[Listed records]
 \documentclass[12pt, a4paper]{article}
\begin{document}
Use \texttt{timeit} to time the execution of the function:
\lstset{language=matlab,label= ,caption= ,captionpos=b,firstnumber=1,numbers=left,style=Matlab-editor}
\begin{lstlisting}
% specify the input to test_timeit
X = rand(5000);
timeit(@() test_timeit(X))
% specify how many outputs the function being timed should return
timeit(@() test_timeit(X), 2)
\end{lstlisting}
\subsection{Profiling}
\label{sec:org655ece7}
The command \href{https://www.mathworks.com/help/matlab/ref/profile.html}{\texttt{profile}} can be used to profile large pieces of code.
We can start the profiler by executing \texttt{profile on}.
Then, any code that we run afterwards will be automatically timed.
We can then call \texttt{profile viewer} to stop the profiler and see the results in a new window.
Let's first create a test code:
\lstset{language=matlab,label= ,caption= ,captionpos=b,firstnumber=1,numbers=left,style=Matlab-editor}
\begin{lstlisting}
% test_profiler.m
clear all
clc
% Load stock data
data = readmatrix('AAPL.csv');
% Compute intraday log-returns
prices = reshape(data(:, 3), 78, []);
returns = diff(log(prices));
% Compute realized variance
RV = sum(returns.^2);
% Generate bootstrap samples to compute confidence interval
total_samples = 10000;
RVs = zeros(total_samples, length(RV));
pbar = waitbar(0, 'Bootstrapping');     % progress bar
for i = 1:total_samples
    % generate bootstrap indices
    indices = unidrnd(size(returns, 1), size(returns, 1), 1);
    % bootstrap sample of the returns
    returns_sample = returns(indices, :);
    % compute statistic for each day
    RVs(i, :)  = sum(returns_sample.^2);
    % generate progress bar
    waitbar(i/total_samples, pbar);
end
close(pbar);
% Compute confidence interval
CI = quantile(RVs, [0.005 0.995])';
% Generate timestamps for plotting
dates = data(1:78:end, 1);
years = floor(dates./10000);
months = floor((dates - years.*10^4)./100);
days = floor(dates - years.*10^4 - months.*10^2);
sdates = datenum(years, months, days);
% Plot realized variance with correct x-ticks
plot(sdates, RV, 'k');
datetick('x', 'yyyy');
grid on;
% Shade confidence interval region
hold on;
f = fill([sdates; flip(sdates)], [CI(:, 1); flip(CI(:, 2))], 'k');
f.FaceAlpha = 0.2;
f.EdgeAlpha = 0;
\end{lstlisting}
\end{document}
[/Listed records]
→ Your objective
Repeat the records. Match them exactly.

→ Answer section
 \documentclass[12pt, a4paper]{article}
\begin{document}
Use \texttt{timeit} to time the execution of the function:
\lstset{language=matlab,label= ,caption= ,captionpos=b,firstnumber=1,numbers=left,style=Matlab-editor}
\begin{lstlisting}
% specify the input to test_timeit
X = rand(5000);
timeit(@() test_timeit(X))
% specify how many outputs the function being timed should return
timeit(@() test_timeit(X), 2)
\end{lstlisting}
\subsection{Profiling}
\label{sec:org655ece7}
The command \href{https://www.mathworks.com/help/matlab/ref/profile.html}{\texttt{profile}} can be used to profile large pieces of code.
We can start the profiler by executing \texttt{profile on}.
Then, any code that we run afterwards will be automatically timed.
We can then call \texttt{profile viewer} to stop the profiler and see the results in a new window.
Let's first create a test code:
\lstset{language=matlab,label= ,caption= ,captionpos=b,firstnumber=1,numbers=left,style=Matlab-editor}
\begin{lstlisting}
% test_profiler.m
clear all
clc
% Load stock data
data = readmatrix('AAPL.csv');
% Compute intraday log-returns
prices = reshape(data(:, 3), 78, []);
returns = diff(log(prices));
% Compute realized variance
RV = sum(returns.^2);
% Generate bootstrap samples to compute confidence interval
total_samples = 10000;
RVs = zeros(total_samples, length(RV));
pbar = waitbar(0, 'Bootstrapping');     % progress bar
for i = 1:total_samples
    % generate bootstrap indices
    indices = unidrnd(size(returns, 1), size(returns, 1), 1);
    % bootstrap sample of the returns
    returns_sample = returns(indices, :);
    % compute statistic for each day
    RVs(i, :)  = sum(returns_sample.^2);
    % generate progress bar
    waitbar(i/total_samples, pbar);
end
close(pbar);
% Compute confidence interval
CI = quantile(RVs, [0.005 0.995])';
% Generate timestamps for plotting
dates = data(1:78:end, 1);
years = floor(dates./10000);
months = floor((dates - years.*10^4)./100);
days = floor(dates - years.*10^4 - months.*10^2);
sdates = datenum(years, months, days);
% Plot realized variance with correct x-ticks
plot(sdates, RV, 'k');
datetick('x', 'yyyy');
grid on;
% Shade confidence interval region
hold on;
f = fill([sdates; flip(sdates)], [CI(:, 1); flip(CI(:, 2))], 'k');
f.FaceAlpha = 0.2;
f.EdgeAlpha = 0;
\end{lstlisting}
\end{document}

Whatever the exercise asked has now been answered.